• Work request
Find every line of the listing below where "klávesy" appears, and copy it.

• Data records
-=-=-
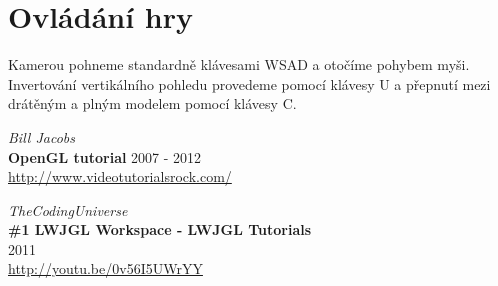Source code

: \documentclass[11pt]{article}
\begin{document}
\section{Ovládání hry}
Kamerou pohneme standardně klávesami WSAD a otočíme pohybem myši. Invertování
vertikálního pohledu provedeme pomocí klávesy U a přepnutí mezi drátěným a
plným modelem pomocí klávesy C.


\begin{thebibliography}{3}
{\em Bill Jacobs} \\
{\bf OpenGL tutorial}
	2007 - 2012 \\
\url{http://www.videotutorialsrock.com/}

{\em TheCodingUniverse} \\
{\bf \#1 LWJGL Workspace - LWJGL Tutorials} \\
	2011 \\
\url{http://youtu.be/0v56I5UWrYY}


\end{thebibliography}
\end{document}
-=-=-
• Response area
vertikálního pohledu provedeme pomocí klávesy U a přepnutí mezi drátěným a
plným modelem pomocí klávesy C.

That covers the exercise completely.